Have Ben Bernanke's green shoots magically turned into tropical forests overnight? Hardly. There may be some justification for how stock-market indexes in the U.S. and Hong Kong have soared from their lows in March, when it seemed the global economy was sliding off a cliff. But this incipient IPO mania is a different story. Investors are bidding up the stocks of Chinese companies not because their shares had been unfairly pummeled, but because of expectations for future growth that may or may not pan out.

The thread that binds them is the China story. The Organization for Economic Cooperation and Development recently revised its GDP growth forecasts for the country from 6.3% to 7.7% in 2009 and from 8.5% to 9.3% in 2010, on the back of government stimulus spending that appears to be making up for a steep drop in exports. The World Bank has also raised its 2009 forecast from 6.5% to 7.2%, and projects that China will replace Japan as the world's second largest economy in two years.

With China one of the few economies that's showing an economic pulse, a lot of the cash that's been sitting on the sidelines is piling into almost anything Chinese, driving stocks to lofty valuations. Bawang's IPO, for example, which begins trading on July 3, is expected to be priced at more than 20 times the earnings it reported as a private company last year.

Such rich multiples are unjustified in a recession. Duoyuan is seen as a direct play on China's $585 billion stimulus-spending program, which is focused on infrastructure projects like water and sewer systems. But for the company to benefit (it manufactures equipment for wastewater circulation and filtration), government money must actually go to infrastructure building and not be wasted through inefficiencies and corruption. Bawang, which competes with P&G and Unilever, among other companies that make personal-care products, is supposed to ride China's rising personal consumption. That may be a dicey proposition in a country of thrifty citizens who have long been accustomed to saving nearly 40% of their disposable household income.

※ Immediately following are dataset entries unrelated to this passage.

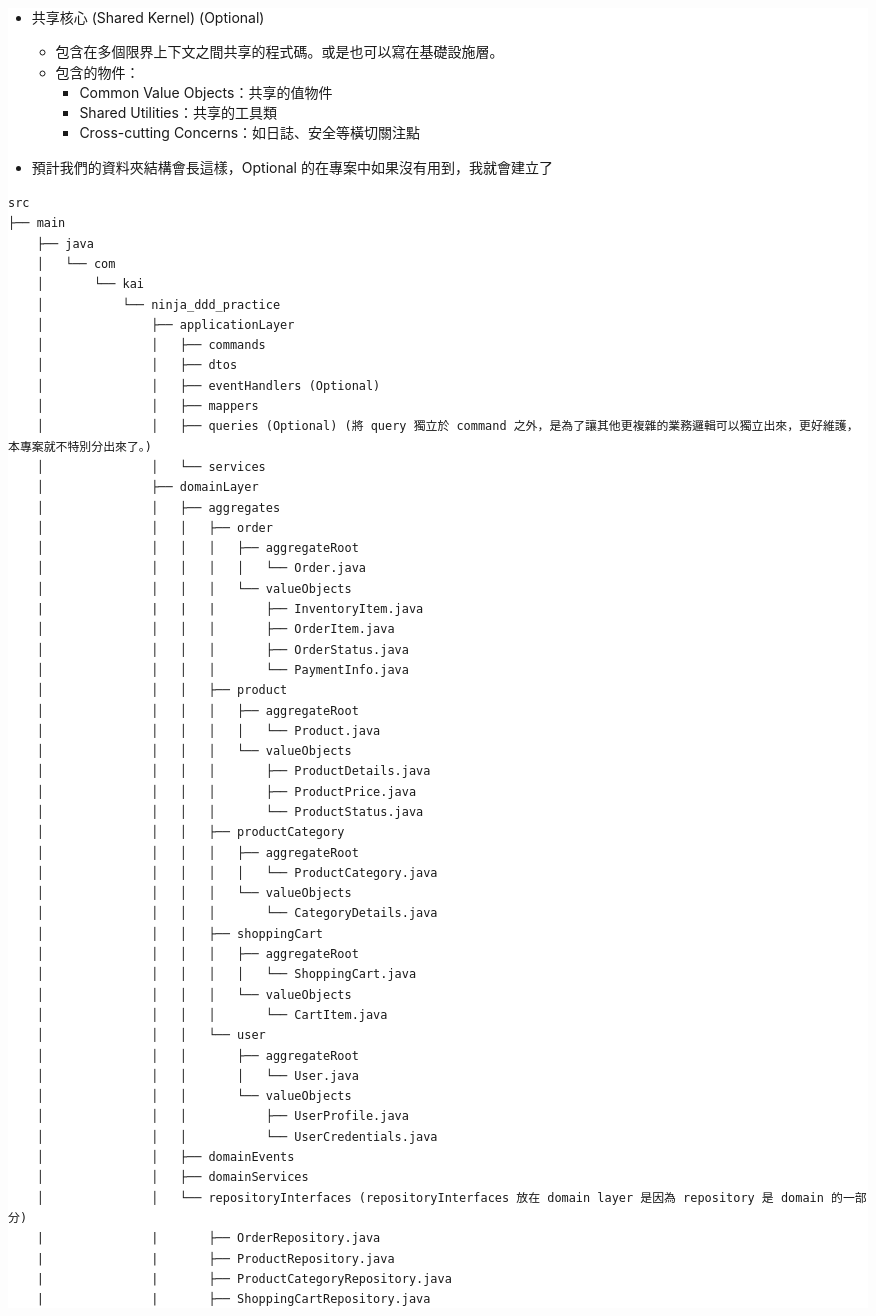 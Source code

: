 - 共享核心 (Shared Kernel) (Optional)
    - 包含在多個限界上下文之間共享的程式碼。或是也可以寫在基礎設施層。
    - 包含的物件：
        - Common Value Objects：共享的值物件
        - Shared Utilities：共享的工具類
        - Cross-cutting Concerns：如日誌、安全等橫切關注點


- 預計我們的資料夾結構會長這樣，Optional 的在專案中如果沒有用到，我就會建立了
```
src
├── main
    ├── java
    │   └── com
    │       └── kai
    │           └── ninja_ddd_practice
    │               ├── applicationLayer
    │               │   ├── commands
    │               │   ├── dtos
    │               │   ├── eventHandlers (Optional)
    │               │   ├── mappers
    │               │   ├── queries (Optional) (將 query 獨立於 command 之外，是為了讓其他更複雜的業務邏輯可以獨立出來，更好維護，本專案就不特別分出來了。)
    │               │   └── services
    │               ├── domainLayer
    │               │   ├── aggregates
    │               │   │   ├── order
    │               │   │   │   ├── aggregateRoot
    │               │   │   │   │   └── Order.java
    │               │   │   │   └── valueObjects
    |               |   |   |       ├── InventoryItem.java
    │               │   │   │       ├── OrderItem.java
    │               │   │   │       ├── OrderStatus.java
    │               │   │   │       └── PaymentInfo.java 
    │               │   │   ├── product
    │               │   │   │   ├── aggregateRoot
    │               │   │   │   │   └── Product.java
    │               │   │   │   └── valueObjects
    │               │   │   │       ├── ProductDetails.java
    │               │   │   │       ├── ProductPrice.java
    │               │   │   │       └── ProductStatus.java
    │               │   │   ├── productCategory
    │               │   │   │   ├── aggregateRoot
    │               │   │   │   │   └── ProductCategory.java 
    │               │   │   │   └── valueObjects
    │               │   │   │       └── CategoryDetails.java
    │               │   │   ├── shoppingCart
    │               │   │   │   ├── aggregateRoot
    │               │   │   │   │   └── ShoppingCart.java
    │               │   │   │   └── valueObjects
    │               │   │   │       └── CartItem.java
    │               │   │   └── user
    │               │   │       ├── aggregateRoot
    │               │   │       │   └── User.java
    │               │   │       └── valueObjects
    │               │   │           ├── UserProfile.java
    │               │   │           └── UserCredentials.java
    │               │   ├── domainEvents
    │               │   ├── domainServices
    │               │   └── repositoryInterfaces (repositoryInterfaces 放在 domain layer 是因為 repository 是 domain 的一部分)
    |               |       ├── OrderRepository.java
    |               |       ├── ProductRepository.java
    |               |       ├── ProductCategoryRepository.java
    |               |       ├── ShoppingCartRepository.java
``` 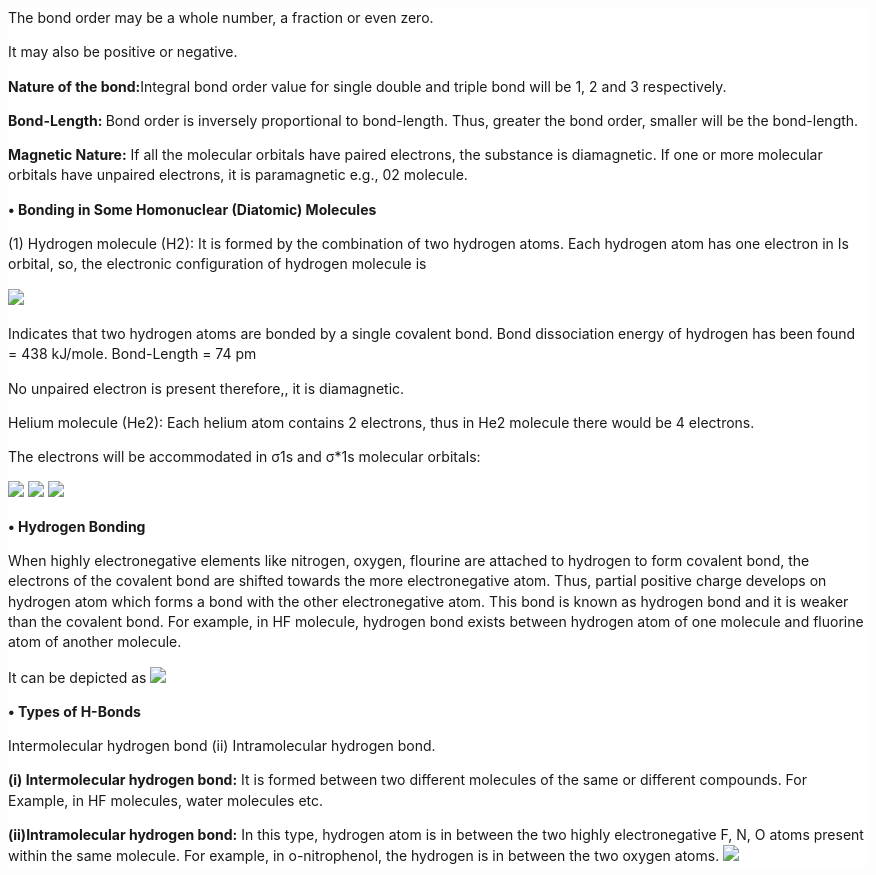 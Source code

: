 <p>The bond order may be a whole number, a fraction or even zero.
<p>It may also be positive or negative.
<p><b>Nature of the bond:</b>Integral bond order value for single double and triple bond will be 1, 2 and 3 respectively.
<p><b>Bond-Length: </b>Bond order is inversely proportional to bond-length. Thus, greater the bond order, smaller will be the bond-length.
<p><b>Magnetic Nature:</b> If all the molecular orbitals have paired electrons, the substance is diamagnetic. If one or more molecular orbitals have unpaired electrons, it is paramagnetic e.g., 02 molecule.
<p><b>• Bonding in Some Homonuclear (Diatomic) Molecules</b>
<p>(1) Hydrogen molecule (H2): It is formed by the combination of two hydrogen atoms. Each hydrogen atom has one electron in Is orbital, so, the electronic configuration of hydrogen molecule is</p>
<img src="https://c1.staticflickr.com/1/451/32623824982_7db49465ec_o.png">
<p>Indicates that two hydrogen atoms are bonded by a single covalent bond. Bond dissociation energy of hydrogen has been found = 438 kJ/mole. Bond-Length = 74 pm
<p>No unpaired electron is present therefore,, it is diamagnetic.
<p>Helium molecule (He2): Each helium atom contains 2 electrons, thus in He2 molecule there would be 4 electrons.</p>
<p>The electrons will be accommodated in σ1s and σ*1s molecular orbitals:</p>
<img src="https://c1.staticflickr.com/1/286/32736341866_0b98bb5053_o.png">
<img src="https://c1.staticflickr.com/1/273/32777346815_f91f3b63eb_o.png">
<img src="https://c1.staticflickr.com/1/484/31934070534_29306cc6b3_o.png">
<p><b>• Hydrogen Bonding</b>
<p>When highly electronegative elements like nitrogen, oxygen, flourine are attached to hydrogen to form covalent bond, the electrons of the covalent bond are shifted towards the more electronegative atom. Thus, partial positive charge develops on hydrogen atom which forms a bond with the other electronegative atom. This bond is known as hydrogen bond and it is weaker than the covalent bond. For example, in HF molecule, hydrogen bond exists between hydrogen atom of one molecule and fluorine atom of another molecule.
<p>It can be depicted as
<img src="https://c1.staticflickr.com/1/332/32396986690_4f3034cfc2_o.png">
<p><b>• Types of H-Bonds</b>
<p>Intermolecular hydrogen bond (ii) Intramolecular hydrogen bond.
<p><b>(i) Intermolecular hydrogen bond:</b> It is formed between two different molecules of the same or different compounds. For Example, in HF molecules, water molecules etc.
<p><b>(ii)Intramolecular hydrogen bond:</b> In this type, hydrogen atom is in between the two highly electronegative F, N, O atoms present within the same molecule. For example, in o-nitrophenol, the hydrogen is in between the two oxygen atoms.
<img src="https://c1.staticflickr.com/1/605/32623824562_24175367ba_o.png"> 








</Font>

</body>



</html>
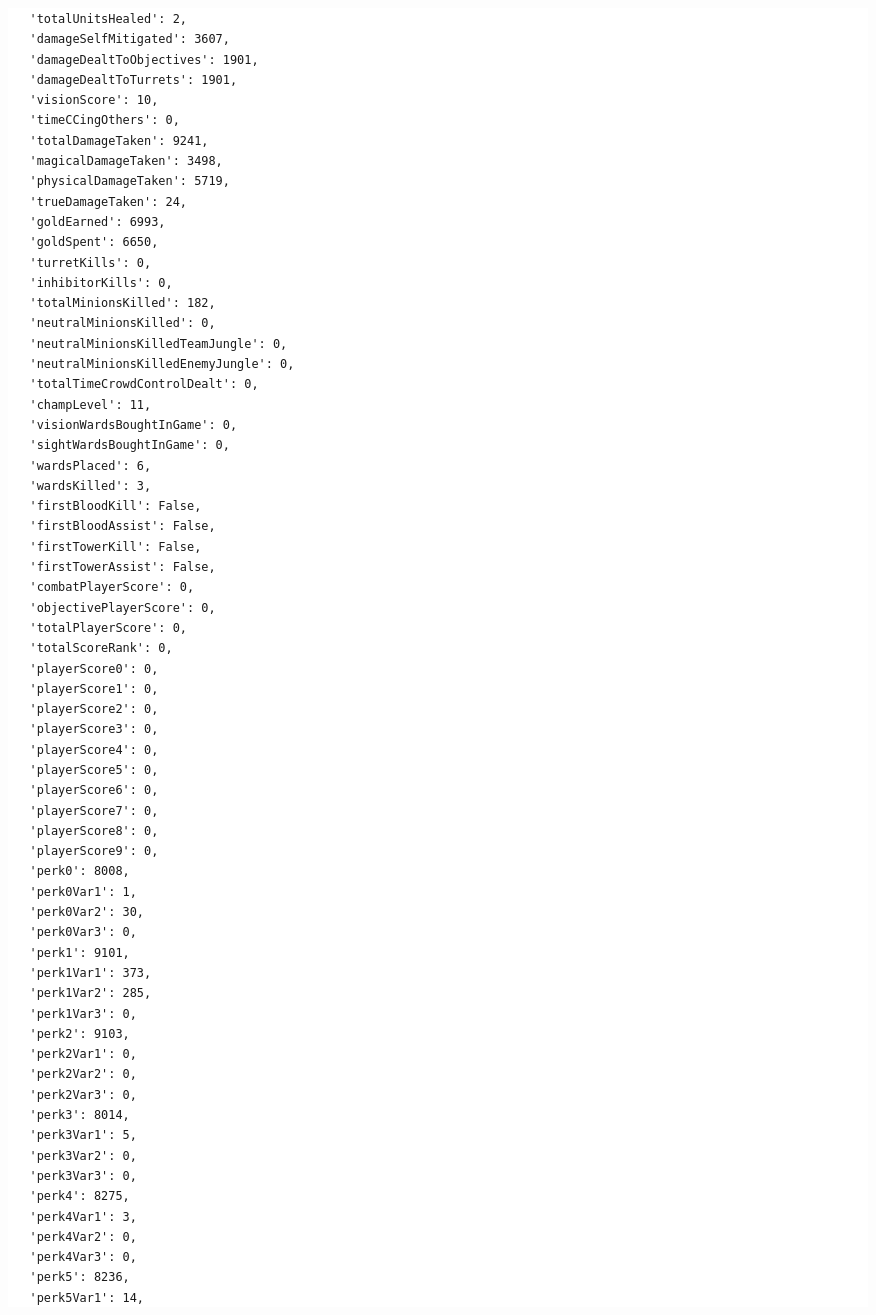        'totalUnitsHealed': 2,
       'damageSelfMitigated': 3607,
       'damageDealtToObjectives': 1901,
       'damageDealtToTurrets': 1901,
       'visionScore': 10,
       'timeCCingOthers': 0,
       'totalDamageTaken': 9241,
       'magicalDamageTaken': 3498,
       'physicalDamageTaken': 5719,
       'trueDamageTaken': 24,
       'goldEarned': 6993,
       'goldSpent': 6650,
       'turretKills': 0,
       'inhibitorKills': 0,
       'totalMinionsKilled': 182,
       'neutralMinionsKilled': 0,
       'neutralMinionsKilledTeamJungle': 0,
       'neutralMinionsKilledEnemyJungle': 0,
       'totalTimeCrowdControlDealt': 0,
       'champLevel': 11,
       'visionWardsBoughtInGame': 0,
       'sightWardsBoughtInGame': 0,
       'wardsPlaced': 6,
       'wardsKilled': 3,
       'firstBloodKill': False,
       'firstBloodAssist': False,
       'firstTowerKill': False,
       'firstTowerAssist': False,
       'combatPlayerScore': 0,
       'objectivePlayerScore': 0,
       'totalPlayerScore': 0,
       'totalScoreRank': 0,
       'playerScore0': 0,
       'playerScore1': 0,
       'playerScore2': 0,
       'playerScore3': 0,
       'playerScore4': 0,
       'playerScore5': 0,
       'playerScore6': 0,
       'playerScore7': 0,
       'playerScore8': 0,
       'playerScore9': 0,
       'perk0': 8008,
       'perk0Var1': 1,
       'perk0Var2': 30,
       'perk0Var3': 0,
       'perk1': 9101,
       'perk1Var1': 373,
       'perk1Var2': 285,
       'perk1Var3': 0,
       'perk2': 9103,
       'perk2Var1': 0,
       'perk2Var2': 0,
       'perk2Var3': 0,
       'perk3': 8014,
       'perk3Var1': 5,
       'perk3Var2': 0,
       'perk3Var3': 0,
       'perk4': 8275,
       'perk4Var1': 3,
       'perk4Var2': 0,
       'perk4Var3': 0,
       'perk5': 8236,
       'perk5Var1': 14, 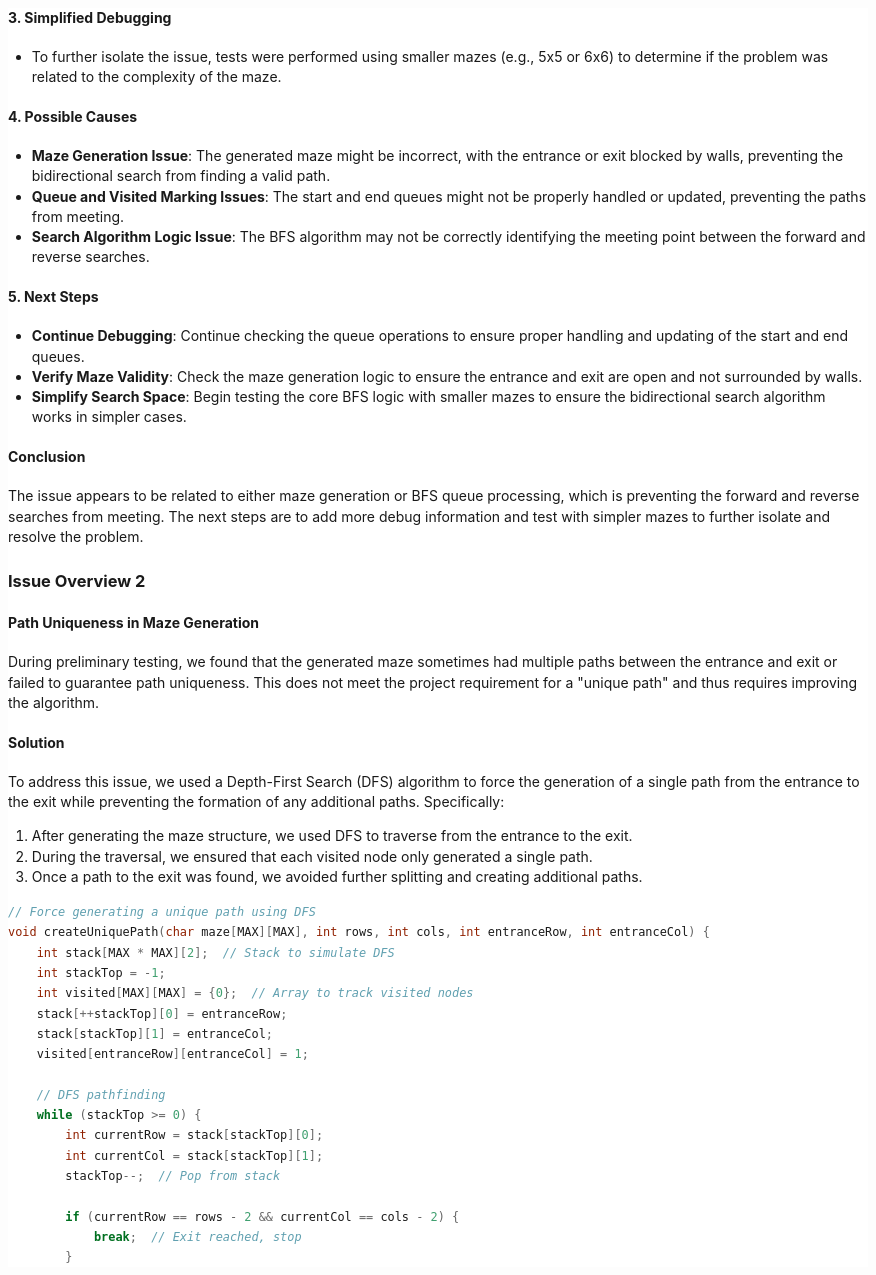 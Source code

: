#### 3. **Simplified Debugging**

- To further isolate the issue, tests were performed using smaller mazes (e.g., 5x5 or 6x6) to determine if the problem was related to the complexity of the maze.

#### 4. **Possible Causes**

- **Maze Generation Issue**: The generated maze might be incorrect, with the entrance or exit blocked by walls, preventing the bidirectional search from finding a valid path.
- **Queue and Visited Marking Issues**: The start and end queues might not be properly handled or updated, preventing the paths from meeting.
- **Search Algorithm Logic Issue**: The BFS algorithm may not be correctly identifying the meeting point between the forward and reverse searches.

#### 5. **Next Steps**

- **Continue Debugging**: Continue checking the queue operations to ensure proper handling and updating of the start and end queues.
- **Verify Maze Validity**: Check the maze generation logic to ensure the entrance and exit are open and not surrounded by walls.
- **Simplify Search Space**: Begin testing the core BFS logic with smaller mazes to ensure the bidirectional search algorithm works in simpler cases.

#### Conclusion

The issue appears to be related to either maze generation or BFS queue processing, which is preventing the forward and reverse searches from meeting. The next steps are to add more debug information and test with simpler mazes to further isolate and resolve the problem.

### Issue Overview 2

#### Path Uniqueness in Maze Generation

During preliminary testing, we found that the generated maze sometimes had multiple paths between the entrance and exit or failed to guarantee path uniqueness. This does not meet the project requirement for a "unique path" and thus requires improving the algorithm.

#### Solution

To address this issue, we used a Depth-First Search (DFS) algorithm to force the generation of a single path from the entrance to the exit while preventing the formation of any additional paths. Specifically:

1. After generating the maze structure, we used DFS to traverse from the entrance to the exit.
2. During the traversal, we ensured that each visited node only generated a single path.
3. Once a path to the exit was found, we avoided further splitting and creating additional paths.

```c
// Force generating a unique path using DFS
void createUniquePath(char maze[MAX][MAX], int rows, int cols, int entranceRow, int entranceCol) {
    int stack[MAX * MAX][2];  // Stack to simulate DFS
    int stackTop = -1;
    int visited[MAX][MAX] = {0};  // Array to track visited nodes
    stack[++stackTop][0] = entranceRow;
    stack[stackTop][1] = entranceCol;
    visited[entranceRow][entranceCol] = 1;

    // DFS pathfinding
    while (stackTop >= 0) {
        int currentRow = stack[stackTop][0];
        int currentCol = stack[stackTop][1];
        stackTop--;  // Pop from stack

        if (currentRow == rows - 2 && currentCol == cols - 2) {
            break;  // Exit reached, stop
        }

``` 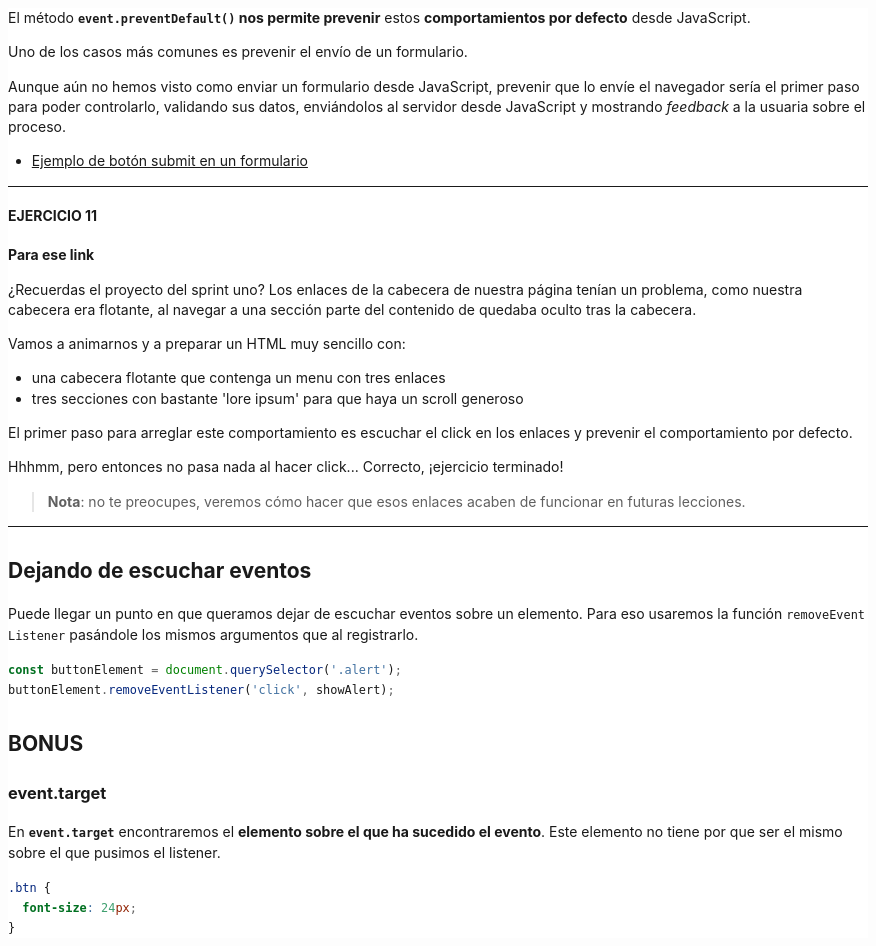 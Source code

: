 El método **`event.preventDefault()` nos permite prevenir** estos **comportamientos por defecto** desde JavaScript.

Uno de los casos más comunes es prevenir el envío de un formulario.

Aunque aún no hemos visto como enviar un formulario desde JavaScript, prevenir que lo envíe el navegador sería el primer paso para poder controlarlo, validando sus datos, enviándolos al servidor desde JavaScript y mostrando _feedback_ a la usuaria sobre el proceso.

- [Ejemplo de botón submit en un formulario](https://codepen.io/adalab/pen/bjwJGv)

* * *

#### EJERCICIO 11

[comment]: <> (Hay una referencia a este ejercicio 5 de DOM avanzado)

**Para ese link**

¿Recuerdas el proyecto del sprint uno? Los enlaces de la cabecera de nuestra página tenían un problema, como nuestra cabecera era flotante, al navegar a una sección parte del contenido de quedaba oculto tras la cabecera. 

Vamos a animarnos y a preparar un HTML muy sencillo con:
- una cabecera flotante que contenga un menu con tres enlaces 
- tres secciones con bastante 'lore ipsum' para que haya un scroll generoso

El primer paso para arreglar este comportamiento es escuchar el click en los enlaces y prevenir el comportamiento por defecto.

Hhhmm, pero entonces no pasa nada al hacer click... Correcto, ¡ejercicio terminado!

> **Nota**: no te preocupes, veremos cómo hacer que esos enlaces acaben de funcionar en futuras lecciones.

* * *

## Dejando de escuchar eventos

Puede llegar un punto en que queramos dejar de escuchar eventos sobre un elemento. Para eso usaremos la función `removeEventListener` pasándole los mismos argumentos que al registrarlo.

```js
const buttonElement = document.querySelector('.alert');
buttonElement.removeEventListener('click', showAlert);
```

## BONUS

### event.target

En **`event.target`** encontraremos el **elemento sobre el que ha sucedido el evento**. Este elemento no tiene por que ser el mismo sobre el que pusimos el listener.

```css
.btn {
  font-size: 24px;
}
```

Like the dotcom and property bubbles before it, the nascent IPO mania is being inflated by outsize expectations and good old-fashioned greed. Retail investors are growing tired of keeping their cash in banks that pay next to nothing in interest and are increasingly fearful of missing out on the stock market's continuing rise.

With the IPO market suddenly booming, China's companies are only too happy to indulge pent-up investor demand. The crash in global markets had virtually shut down new listings. Only two Chinese enterprises went to market in the U.S. last year, down sharply from 29 in 2007. Now there's a rush to list. Accounting firm Ernst & Young says it is working on 108 IPOs; most of the offerings are by Chinese companies planning to list in China, Hong Kong or both. Meanwhile, Chinese technology firms are expected to head to the U.S., which has long been the market of choice for cutting-edge companies.

All bubbles eventually have the air let out of them, sometimes with disastrous results. The danger today is that overheated enthusiasm for Chinese offerings may end very badly, particularly if the vaunted green shoots of global economic recovery were to turn out to be no more than yellow weeds.